Respect – does the nudge respect people’s autonomy, dignity, freedom of choice and privacy?

These complement survey data that suggests members of the public are more likely to approve of nudges that operate under transparency and allude to the aversion people have to policy with obfuscated means and goals. Nothing surprising there.

 Building on this theme though, there also exists a suggestion that it makes more sense to simply move a lot of behavioural interventions away from classical libertarian paternalism, and into the self-nudge realm. Instead of having to ask who watches the watchmen, you could simply enable a population of citizen choice architects to watch over themselves and their own biases. In that sense, policymakers wouldn’t be reducing autonomy, they could actually enhance it.

What’s sort of fascinating about that problem is, to almost certainly overdo the point, policymakers aren’t dealing with citizens’ autonomy at all. It’s the perception of autonomy that’s important. The locus of control. And it’s an absurdity that many behavioural practitioners fail to respect, so it should be intriguing to see how that evolves over the decade to come.  

The public relations failure that was the BIT’s involvement in the UK’s coronavirus response signalled that there remains a lack of trust between the public and the discipline of behavioural science, and any further damages to this relationship run the risk of negating all the positive impacts that well-researched interventions can have in a modern society.

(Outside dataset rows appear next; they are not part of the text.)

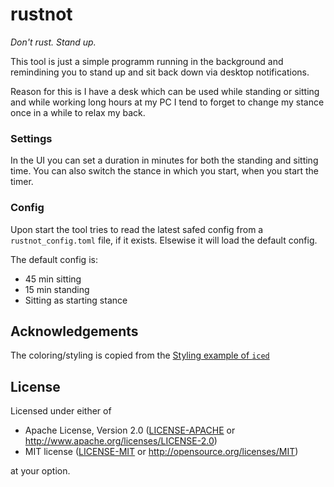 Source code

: # rustnot

_Don't rust. Stand up._

This tool is just a simple programm running in the background and remindining you to
stand up and sit back down via desktop notifications.

Reason for this is I have a desk which can be used while standing or sitting and while
working long hours at my PC I tend to forget to change my stance once in a while to
relax my back.

### Settings

In the UI you can set a duration in minutes for both the standing and sitting time.
You can also switch the stance in which you start, when you start the timer.

### Config

Upon start the tool tries to read the latest safed config from a
`rustnot_config.toml` file, if it exists. Elsewise it will load the default config.

The default config is:

- 45 min sitting
- 15 min standing
- Sitting as starting stance

## Acknowledgements

The coloring/styling is copied from the [Styling example of `iced`](https://github.com/iced-rs/iced/tree/master/examples/styling)

## License

Licensed under either of

- Apache License, Version 2.0 ([LICENSE-APACHE](LICENSE-APACHE) or
  http://www.apache.org/licenses/LICENSE-2.0)
- MIT license ([LICENSE-MIT](LICENSE-MIT) or http://opensource.org/licenses/MIT)

at your option.
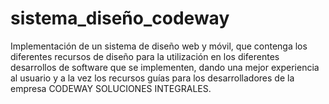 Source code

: # sistema_diseño_codeway
Implementación de un sistema de diseño web y móvil, que contenga los diferentes recursos de diseño para la
utilización en los diferentes desarrollos de software que se implementen, dando una mejor experiencia al usuario
y a la vez los recursos guías para los desarrolladores de la empresa CODEWAY SOLUCIONES INTEGRALES. 
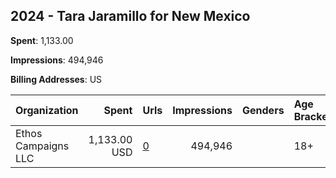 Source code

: ## 2024 - Tara Jaramillo for New Mexico 
**Spent**: 1,133.00

**Impressions**: 494,946

**Billing Addresses**: US

|Organization|Spent|Urls|Impressions|Genders|Age Brackets|Country Codes|
|:---|---:|:---|---:|:---|:---|:---|
|Ethos Campaigns LLC|1,133.00 USD|[0](https://www.snap.com/political-ads/asset/6f0723df9b7e511e65eaf3662427ae048bd22309c3b29ebd86c39822a428cc2c?mediaType=mp4)|494,946||18+|united states|
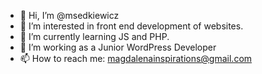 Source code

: - 👋 Hi, I’m @msedkiewicz
- 👀 I’m interested in front end development of websites.
- 🌱 I’m currently learning JS and PHP.
- 💞️ I’m working as a Junior WordPress Developer
- 📫 How to reach me: magdalenainspirations@gmail.com

<!---
msedkiewicz/msedkiewicz is a ✨ special ✨ repository because its `README.md` (this file) appears on your GitHub profile.
You can click the Preview link to take a look at your changes.
--->
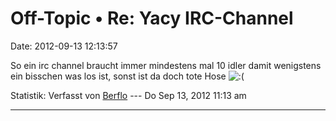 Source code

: Off-Topic • Re: Yacy IRC-Channel
================================

Date: 2012-09-13 12:13:57

So ein irc channel braucht immer mindestens mal 10 idler damit
wenigstens ein bisschen was los ist, sonst ist da doch tote Hose
![:(](http://forum.yacy-websuche.de/images/smilies/icon_e_sad.gif "Sad")

Statistik: Verfasst von
[Berflo](http://forum.yacy-websuche.de/memberlist.php?mode=viewprofile&u=8824)
--- Do Sep 13, 2012 11:13 am

------------------------------------------------------------------------
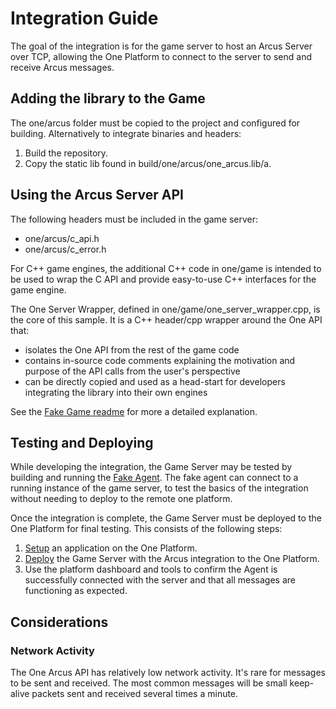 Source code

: # Integration Guide

The goal of the integration is for the game server to host an Arcus Server over TCP, allowing the One Platform to connect to the server to send and receive Arcus messages.

## Adding the library to the Game

The one/arcus folder must be copied to the project and configured for building. Alternatively to integrate binaries and headers:
1. Build the repository.
2. Copy the static lib found in build/one/arcus/one_arcus.lib/a.

## Using the Arcus Server API

The following headers must be included in the game server:
- one/arcus/c_api.h
- one/arcus/c_error.h

For C++ game engines, the additional C++ code in one/game is intended to be used
to wrap the C API and provide easy-to-use C++ interfaces for the game engine.

The One Server Wrapper, defined in one/game/one_server_wrapper.cpp, is the core of this sample. It is a C++ header/cpp wrapper around the One API that:

- isolates the One API from the rest of the game code
- contains in-source code comments explaining the motivation and purpose of the API calls from the user's perspective
- can be directly copied and used as a head-start for developers integrating the library into their own engines

See the [Fake Game readme](../one/game/readme.md) for more a detailed explanation.

## Testing and Deploying

While developing the integration, the Game Server may be tested by building and running the [Fake Agent](../one/agent/readme.md). The fake agent can connect to a running instance of the game server, to test the basics of the integration without needing to deploy to the remote one platform.

Once the integration is complete, the Game Server must be deployed to the One Platform for final testing. This consists of the following steps:
1. [Setup](https://www.i3d.net/docs/one/odp/Platform-Overview/) an application on the One Platform.
2. [Deploy](https://www.i3d.net/docs/one/odp/Platform-Processes/Deployment-Process/) the Game Server with the Arcus integration to the One Platform.
3. Use the platform dashboard and tools to confirm the Agent is successfully connected with the server and that all messages are functioning as expected.

## Considerations

### Network Activity

The One Arcus API has relatively low network activity. It's rare for messages to be sent and received. The most common messages will be small keep-alive packets sent and received several times a minute. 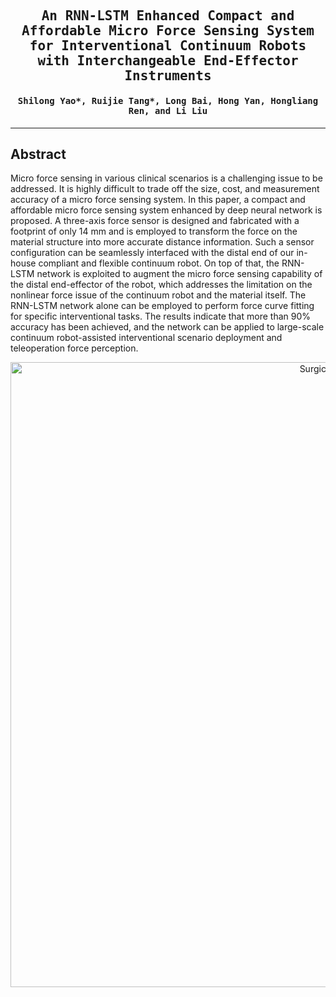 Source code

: 

<div align="center">

<samp>

<h2> An RNN-LSTM Enhanced Compact and Affordable Micro Force Sensing System for Interventional Continuum Robots with Interchangeable End-Effector Instruments </h1>

<h4> Shilong Yao*, Ruijie Tang*, Long Bai, Hong Yan, Hongliang Ren, and Li Liu </h3>

</samp>   

</div>     
    

---
## Abstract
Micro force sensing in various clinical scenarios is a challenging issue to be addressed. It is highly difficult to trade off the size, cost, and measurement accuracy of a micro force sensing system. In this paper, a compact and affordable micro force sensing system enhanced by deep neural network is proposed. A three-axis force sensor is designed and fabricated with a footprint of only 14 mm and is employed to transform the force on the material structure into more accurate distance information. Such a sensor configuration can be seamlessly interfaced with the distal end of our in-house compliant and flexible continuum robot. On top of that, the RNN-LSTM network is exploited to augment the micro force sensing capability of the distal end-effector of the robot, which addresses the limitation on the nonlinear force issue of the continuum robot and the material itself. The RNN-LSTM network alone can be employed to perform force curve fitting for specific interventional tasks. The results indicate that more than 90% accuracy has been achieved, and the network can be applied to large-scale continuum robot-assisted interventional scenario deployment and teleoperation force perception.

<p align="center">
<img src="figures/svqla.png" alt="SurgicalVLQA" width="1000"/>
</p>

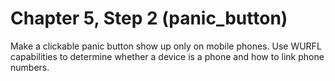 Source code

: Chapter 5, Step 2 (panic_button)
=================
Make a clickable panic button show up only on mobile phones. Use WURFL capabilities to determine whether a device is a phone and how to link phone numbers. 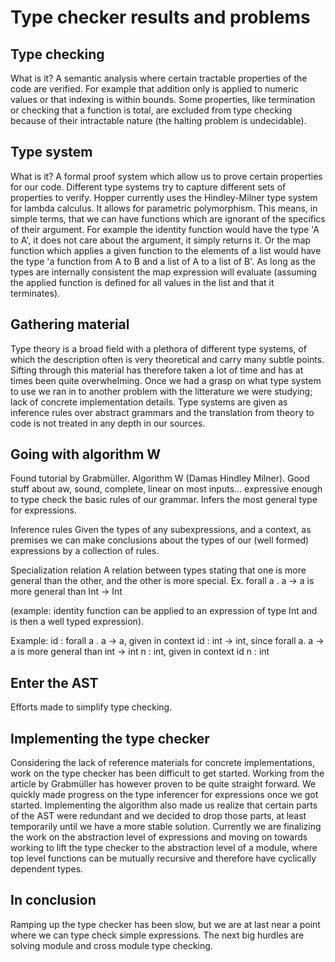 # Type checker results and problems

## Type checking
What is it? A semantic analysis where certain tractable properties of the code are verified. For example that addition only is applied to numeric values or that indexing is within bounds. Some properties, like termination or checking that a function is total, are excluded from type checking because of their intractable nature (the halting problem is undecidable).

## Type system
What is it? A formal proof system which allow us to prove certain properties for our code. Different type systems try to capture different sets of properties to verify.
Hopper currently uses the Hindley-Milner type system for lambda calculus. It allows for parametric polymorphism. This means, in simple terms, that we can have functions which are ignorant of the specifics of their argument. For example the identity function would have the type 'A to A', it does not care about the argument, it simply returns it. Or the map function which applies a given function to the elements of a list would have the type 'a function from A to B and a list of A to a list of B'. As long as the types are internally consistent the map expression will evaluate (assuming the applied function is defined for all values in the list and that it terminates).

## Gathering material
Type theory is a broad field with a plethora of different type systems, of which the description often is very theoretical and carry many subtle points. Sifting through this material has therefore taken a lot of time and has at times been quite overwhelming.
Once we had a grasp on what type system to use we ran in to another problem with the litterature we were studying; lack of concrete implementation details. Type systems are given as inference rules over abstract grammars and the translation from theory to code is not treated in any depth in our sources.

## Going with algorithm W
Found tutorial by Grabmüller.
Algorithm W (Damas Hindley Milner). Good stuff about aw, sound, complete, linear on most inputs... expressive enough to type check the basic rules of our grammar.
Infers the most general type for expressions.

Inference rules
Given the types of any subexpressions, and a context, as premises we can make conclusions about the types of our (well formed) expressions by a collection of rules.

Specialization relation
A relation between types stating that one is more general than the other, and the other is more special.
Ex. forall a . a -> a is more general than Int -> Int

(example: identity function can be applied to an expression of type Int and is then a well typed expression).

Example:
id : forall a . a -> a, given in context
id : int -> int, since forall a. a -> a is more general than int -> int
n : int, given in context
id n : int


## Enter the AST
Efforts made to simplify type checking.

## Implementing the type checker
Considering the lack of reference materials for concrete implementations, work on the type checker has been difficult to get started. Working from the article by Grabmüller has however proven to be quite straight forward. We quickly made progress on the type inferencer for expressions once we got started. Implementing the algorithm also made us realize that certain parts of the AST were redundant and we decided to drop those parts, at least temporarily until we have a more stable solution.
Currently we are finalizing the work on the abstraction level of expressions and moving on towards working to lift the type checker to the abstraction level of a module, where top level functions can be mutually recursive and therefore have cyclically dependent types.

## In conclusion
Ramping up the type checker has been slow, but we are at last near a point where we can type check simple expressions. The next big hurdles are solving module and cross module type checking.

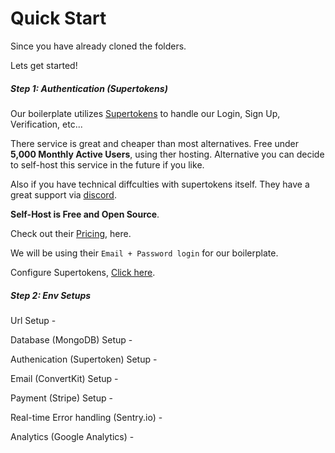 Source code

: # Quick Start

Since you have already cloned the folders.

Lets get started!

##### Step 1: Authentication (Supertokens)

Our boilerplate utilizes [Supertokens](https://supertokens.com/) to handle our Login, Sign Up, Verification, etc...

There service is great and cheaper than most alternatives. Free under **5,000 Monthly Active Users**, using ther hosting. Alternative you can decide to self-host this service in the future if you like.

Also if you have technical diffculties with supertokens itself. They have a great support via [discord](https://supertokens.com/discord). 

**Self-Host is Free and Open Source**.

Check out their [Pricing](https://supertokens.com/pricing), here.

We will be using their `Email + Password login` for our boilerplate.

Configure Supertokens, [Click here](authenticationSetup.md).

##### Step 2: Env Setups

Url Setup -

Database (MongoDB) Setup -

Authenication (Supertoken) Setup -

Email (ConvertKit) Setup -

Payment (Stripe) Setup -

Real-time Error handling (Sentry.io) -

Analytics (Google Analytics) -
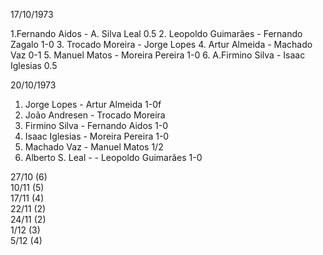 17/10/1973

1.Fernando Aidos - A. Silva Leal 0.5
2. Leopoldo Guimarães - Fernando Zagalo 1-0
3. Trocado Moreira - Jorge Lopes 
4. Artur Almeida - Machado Vaz 0-1
5. Manuel Matos - Moreira Pereira 1-0
6. A.Firmino Silva - Isaac Iglesias 0.5

20/10/1973

1. Jorge Lopes - Artur Almeida 1-0f
2. João Andresen - Trocado Moreira
3. Firmino Silva - Fernando Aidos 1-0
4. Isaac Iglesias - Moreira Pereira 1-0
5. Machado Vaz - Manuel Matos 1/2
6. Alberto S. Leal - - Leopoldo Guimarães 1-0

27/10 (6)\
10/11 (5)\
17/11 (4)\
22/11 (2)\
24/11 (2)\
1/12 (3)\
5/12 (4)
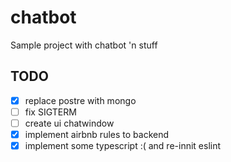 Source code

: # chatbot

Sample project with chatbot 'n stuff

## TODO

- [x] replace postre with mongo
- [ ] fix SIGTERM
- [ ] create ui chatwindow
- [x] implement airbnb rules to backend
- [x] implement some typescript :( and re-innit eslint
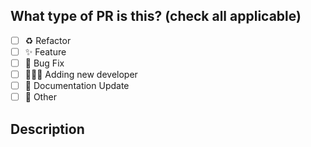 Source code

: <!--
  Before submitting a Pull Request, please ensure you've done the following:
  - 📖 Read the Open Sauced Contributing Guide: https://github.com/bdougie/awesome-black-developers/blob/main/CONTRIBUTING.md.
  - 📖 Read the Open Sauced Code of Conduct: https://github.com/ddougie/awesome-black-developersd/blob/main/CODE_OF_CONDUCT.md.
  - 💻 Included links to the developers work.
  - ✅ Provide tests for your changes.
  - 📝 Use descriptive commit messages.
  - 📷 Add username to the action/update-photos.rb.
-->

## What type of PR is this? (check all applicable)

- [ ] ♻️ Refactor
- [ ] ✨ Feature
- [ ] 🐛 Bug Fix
- [ ] 👩🏽‍🦱 Adding new developer
- [ ] 📝 Documentation Update
- [ ] 🚩 Other

## Description

<!--
  Briefly share why this developer belongs on this list (Please be as uplifting and encouraging as possible).
  
  If this is code related to the GitHub Actions, please still consider being uplifting in your description 😀.
-->
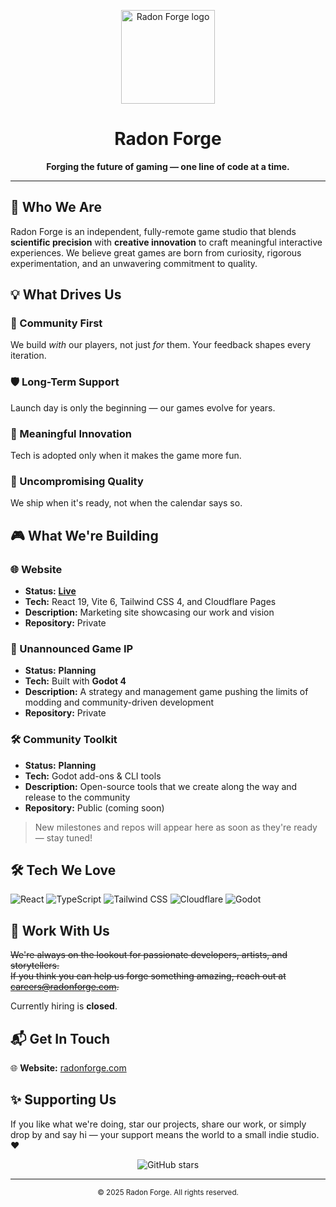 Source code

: <!-- Radon Forge – GitHub Organization Profile README -->

<p align="center">
  <img src="https://radonforge.com/logo.png" alt="Radon Forge logo" width="150" />
</p>

<h1 align="center">Radon Forge</h1>

<p align="center">
  <strong>Forging the future of gaming — one line of code at a time.</strong>
</p>

---

## 🧬 Who We Are

Radon Forge is an independent, fully-remote game studio that blends **scientific precision** with **creative innovation** to craft meaningful interactive experiences. We believe great games are born from curiosity, rigorous experimentation, and an unwavering commitment to quality.

## 💡 What Drives Us

### 🤝 Community First

We build _with_ our players, not just _for_ them. Your feedback shapes every iteration.

### 🛡️ Long-Term Support

Launch day is only the beginning — our games evolve for years.

### 🚀 Meaningful Innovation

Tech is adopted only when it makes the game more fun.

### 💎 Uncompromising Quality

We ship when it's ready, not when the calendar says so.

## 🎮 What We're Building

### 🌐 Website

- **Status:** [**Live**](https://radonforge.com)
- **Tech:** React 19, Vite 6, Tailwind CSS 4, and Cloudflare Pages
- **Description:** Marketing site showcasing our work and vision
- **Repository:** Private

### 🎯 Unannounced Game IP

- **Status:** **Planning**
- **Tech:** Built with **Godot 4**
- **Description:** A strategy and management game pushing the limits of modding and community-driven development
- **Repository:** Private

### 🛠️ Community Toolkit

- **Status:** **Planning**
- **Tech:** Godot add-ons & CLI tools
- **Description:** Open-source tools that we create along the way and release to the community
- **Repository:** Public (coming soon)

> New milestones and repos will appear here as soon as they're ready — stay tuned!

## 🛠️ Tech We Love

![React](https://img.shields.io/badge/-React-7e3ff2?style=flat-square&logo=react&logoColor=white)
![TypeScript](https://img.shields.io/badge/-TypeScript-7e3ff2?style=flat-square&logo=typescript&logoColor=white)
![Tailwind CSS](https://img.shields.io/badge/-Tailwind%20CSS-7e3ff2?style=flat-square&logo=tailwindcss&logoColor=white)
![Cloudflare](https://img.shields.io/badge/-Cloudflare-7e3ff2?style=flat-square&logo=cloudflare&logoColor=white)
![Godot](https://img.shields.io/badge/-Godot-7e3ff2?style=flat-square&logo=godotengine&logoColor=white)

## 🤝 Work With Us

~~We're always on the lookout for passionate developers, artists, and storytellers.  
If you think you can help us forge something amazing, reach out at [careers@radonforge.com](mailto:careers@radonforge.com).~~

Currently hiring is **closed**.

## 📬 Get In Touch

🌐 **Website:** [radonforge.com](https://radonforge.com)

## ✨ Supporting Us

If you like what we're doing, star our projects, share our work, or simply drop by and say hi — your support means the world to a small indie studio. ❤️

<p align="center">
  <img src="https://img.shields.io/github/stars/radonforge?style=social" alt="GitHub stars" />
</p>

---

<p align="center"><sub>© 2025 Radon Forge. All rights reserved.</sub></p>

In that sense it’s probably a good time to have such a wake-up call, while the falcon can still hear the falconer, and the buzz of Behavioural Science hasn’t yet been reduced to some sort of blunt hum.

But to truly earn the respect of the public, behavioural units could offer a little more respect too. People are probably quite averse to feeling that behavioural insights are impeding on their autonomy, even if it’s founded on an illusion. That’s not something that behavioural scientists seem to talk about all that much, and if they don’t start valuing it a tad more, it’s not clear what sort of beast slouches towards Whitehall to be born.